Processed 10 seconds of signal in 4.94528 seconds
2.02213x real-time                 
Templated layer is 1.2215x faster!

now I temporarily edited cmake/SIMDExtensions.cmake and set RTNEURAL_DEFAULT_ALIGNMENT=8, then recompile. The build ends without errors, then when executing

./rtneural_layer_bench lstm 10 1 12
Benchmarking lstm layer, with input size 1 and output size 12, with signal length 10 seconds
Processed 10 seconds of signal in 6.02594 seconds
1.65949x real-time                               
Testing templated implementation...
rtneural_layer_bench: /workdir/modules/RTNeural/modules/Eigen/Eigen/src/Core/MapBase.h:201: void Eigen::MapBase<Derived, 0>::checkSanity(typename Eigen::internal::enable_if<(Eigen::internal::traits<OtherDerived>
::Alignment > 0), void*>::type) const [with T = Eigen::Map<Eigen::Matrix<float, 12, 1, 0, 12, 1>, 16, Eigen::Stride<0, 0> >; Derived = Eigen::Map<Eigen::Matrix<float, 12, 1, 0, 12, 1>, 16, Eigen::Stride<0, 0> >;
 typename Eigen::internal::enable_if<(Eigen::internal::traits<OtherDerived>::Alignment > 0), void*>::type = void*]: Assertion `( ((internal::UIntPtr(m_data) % internal::traits<Derived>::Alignment) == 0) || (cols
() * rows() * minInnerStride * sizeof(Scalar)) < internal::traits<Derived>::Alignment ) && "data is not aligned"' failed.
Aborted (core dumped)

I would conclude that RTNEURAL_DEFAULT_ALIGNMENT=8 is not supported by Eigen backend. However, it should be the correct alignment for a 32-bit processor.
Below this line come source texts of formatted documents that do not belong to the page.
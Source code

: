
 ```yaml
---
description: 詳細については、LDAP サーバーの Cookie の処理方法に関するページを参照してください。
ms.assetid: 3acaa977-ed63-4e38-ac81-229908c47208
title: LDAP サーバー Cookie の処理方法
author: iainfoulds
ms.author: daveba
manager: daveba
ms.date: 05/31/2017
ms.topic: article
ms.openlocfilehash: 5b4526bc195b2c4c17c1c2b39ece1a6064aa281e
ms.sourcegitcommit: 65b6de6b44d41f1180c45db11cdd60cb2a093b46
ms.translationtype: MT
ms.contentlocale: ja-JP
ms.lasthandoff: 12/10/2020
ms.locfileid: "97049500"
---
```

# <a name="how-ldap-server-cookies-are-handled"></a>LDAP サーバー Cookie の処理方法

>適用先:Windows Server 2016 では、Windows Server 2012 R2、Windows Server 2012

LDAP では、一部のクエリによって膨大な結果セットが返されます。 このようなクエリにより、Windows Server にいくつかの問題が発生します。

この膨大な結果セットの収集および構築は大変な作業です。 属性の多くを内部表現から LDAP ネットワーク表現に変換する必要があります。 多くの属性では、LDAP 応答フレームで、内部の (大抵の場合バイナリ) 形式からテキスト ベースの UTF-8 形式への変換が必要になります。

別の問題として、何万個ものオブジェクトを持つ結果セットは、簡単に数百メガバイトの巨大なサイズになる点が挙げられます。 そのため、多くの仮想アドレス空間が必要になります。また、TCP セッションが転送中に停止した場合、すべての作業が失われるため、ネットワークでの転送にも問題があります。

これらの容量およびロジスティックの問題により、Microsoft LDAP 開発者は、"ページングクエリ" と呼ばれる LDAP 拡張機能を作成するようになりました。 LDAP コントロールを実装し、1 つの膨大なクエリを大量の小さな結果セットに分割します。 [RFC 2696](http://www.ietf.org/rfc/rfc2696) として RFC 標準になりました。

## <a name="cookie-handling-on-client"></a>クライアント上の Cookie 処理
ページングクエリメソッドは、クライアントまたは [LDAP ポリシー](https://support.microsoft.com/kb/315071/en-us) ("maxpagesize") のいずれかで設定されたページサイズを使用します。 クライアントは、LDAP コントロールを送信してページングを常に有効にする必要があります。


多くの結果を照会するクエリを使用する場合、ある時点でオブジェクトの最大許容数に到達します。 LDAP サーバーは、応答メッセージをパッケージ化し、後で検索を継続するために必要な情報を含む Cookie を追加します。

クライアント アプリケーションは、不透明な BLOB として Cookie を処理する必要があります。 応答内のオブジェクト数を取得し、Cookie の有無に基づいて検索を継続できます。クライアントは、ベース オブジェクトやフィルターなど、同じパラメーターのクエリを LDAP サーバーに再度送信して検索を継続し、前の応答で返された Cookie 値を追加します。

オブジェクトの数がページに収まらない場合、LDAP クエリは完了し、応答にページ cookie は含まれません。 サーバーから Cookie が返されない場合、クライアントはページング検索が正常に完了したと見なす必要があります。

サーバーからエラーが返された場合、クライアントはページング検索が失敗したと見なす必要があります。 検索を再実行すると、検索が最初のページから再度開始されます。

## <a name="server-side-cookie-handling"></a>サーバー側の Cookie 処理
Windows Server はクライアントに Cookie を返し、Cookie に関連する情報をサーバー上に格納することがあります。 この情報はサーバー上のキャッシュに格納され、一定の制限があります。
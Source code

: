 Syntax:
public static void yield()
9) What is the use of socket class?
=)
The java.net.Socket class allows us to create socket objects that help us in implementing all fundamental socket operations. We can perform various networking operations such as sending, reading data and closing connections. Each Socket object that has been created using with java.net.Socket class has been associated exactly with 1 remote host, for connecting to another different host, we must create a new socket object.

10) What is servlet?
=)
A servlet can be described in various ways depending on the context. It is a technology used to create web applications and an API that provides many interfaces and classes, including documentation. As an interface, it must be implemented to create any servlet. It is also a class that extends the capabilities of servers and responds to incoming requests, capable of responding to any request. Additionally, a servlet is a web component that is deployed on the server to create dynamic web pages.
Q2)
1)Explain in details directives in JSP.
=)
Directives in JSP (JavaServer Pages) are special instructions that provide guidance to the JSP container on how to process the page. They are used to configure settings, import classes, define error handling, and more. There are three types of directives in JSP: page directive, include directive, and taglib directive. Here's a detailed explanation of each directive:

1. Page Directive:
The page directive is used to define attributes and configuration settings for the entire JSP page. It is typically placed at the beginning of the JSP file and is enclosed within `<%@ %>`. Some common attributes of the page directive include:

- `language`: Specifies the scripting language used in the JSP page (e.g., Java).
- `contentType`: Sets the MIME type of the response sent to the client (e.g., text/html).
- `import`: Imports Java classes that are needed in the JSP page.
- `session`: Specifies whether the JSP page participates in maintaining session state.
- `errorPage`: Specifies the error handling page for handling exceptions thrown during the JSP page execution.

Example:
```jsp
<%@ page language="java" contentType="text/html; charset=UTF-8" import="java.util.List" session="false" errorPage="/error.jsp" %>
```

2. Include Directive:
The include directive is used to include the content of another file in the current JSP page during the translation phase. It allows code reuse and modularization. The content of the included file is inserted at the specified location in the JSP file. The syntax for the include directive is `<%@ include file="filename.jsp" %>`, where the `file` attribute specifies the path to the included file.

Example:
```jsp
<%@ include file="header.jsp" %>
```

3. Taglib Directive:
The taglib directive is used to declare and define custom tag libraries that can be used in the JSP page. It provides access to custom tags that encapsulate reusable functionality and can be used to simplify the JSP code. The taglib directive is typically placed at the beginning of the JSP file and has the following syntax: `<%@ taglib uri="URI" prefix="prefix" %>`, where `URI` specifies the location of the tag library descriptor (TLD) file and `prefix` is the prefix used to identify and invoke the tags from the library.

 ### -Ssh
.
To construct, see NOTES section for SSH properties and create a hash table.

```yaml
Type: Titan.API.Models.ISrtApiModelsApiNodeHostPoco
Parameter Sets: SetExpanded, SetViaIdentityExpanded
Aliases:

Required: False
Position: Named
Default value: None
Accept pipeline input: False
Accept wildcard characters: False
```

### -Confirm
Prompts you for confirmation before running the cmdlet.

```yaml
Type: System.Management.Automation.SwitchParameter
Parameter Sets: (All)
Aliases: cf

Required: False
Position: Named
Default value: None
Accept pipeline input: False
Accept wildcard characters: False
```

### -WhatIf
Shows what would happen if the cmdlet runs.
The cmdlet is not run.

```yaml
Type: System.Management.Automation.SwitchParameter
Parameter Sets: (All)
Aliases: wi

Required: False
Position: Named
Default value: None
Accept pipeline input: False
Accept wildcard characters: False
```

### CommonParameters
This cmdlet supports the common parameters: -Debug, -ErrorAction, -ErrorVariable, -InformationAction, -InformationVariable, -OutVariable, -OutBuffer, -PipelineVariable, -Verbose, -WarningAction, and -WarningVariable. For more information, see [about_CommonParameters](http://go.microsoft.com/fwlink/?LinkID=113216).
NOTES: I'm not able to reporting XSIMD in this very same env since I'm experiencing several compilation errors, WIP -- The C compiler identification is GNU 8.3.0 -- The CXX compiler identification is GNU 8.3.0

jatinchowdhury18 commented 1 month ago

Interesting, thanks for sharing... I guess there's a couple of layers of things going on here.

My first question is if Eigen and XSIMD work on your target platform in the first place? It's totally possible that there's some incompatibilities going on at their level(s). However, if you're able to use Eigen or XSIMD on your platform outside of RTNeural, then obviously there's some things we'll need to change in RTNeural.

For the CMake configuration, we should probably make a stronger effort to check what the "correct" alignment is for the target platform, rather than setting it to 8 by default... is this something that you might know how to do? We might also want to work out a way for the user to "manually" override the default alignment without needing to edit RTNeural's CMake config.

The provided crash log is also a bit curious to me... specifically looking at the line T = Eigen::Map<Eigen::Matrix<float, 12, 1, 0, 12, 1>, 16, Eigen::Stride<0, 0>>. The template type definition for Eigen::Map is Eigen::Map<MatrixType, Alignment, Stride>, implying that Eigen still thinks that the requested alignment is 16 bytes. Would is be possible to add a check (e.g. static_assert (RTNEURAL_DEFAULT_ALIGNMENT == 8)), somewhere in your code, just to double-check that?

MaxPayne86 commented 3 weeks ago

if Eigen and XSIMD work on your target platform in the first place?

Interesting point, are they packetized in debian? If so I can install the package and then run some built-in tests?

is this something that you might know how to do?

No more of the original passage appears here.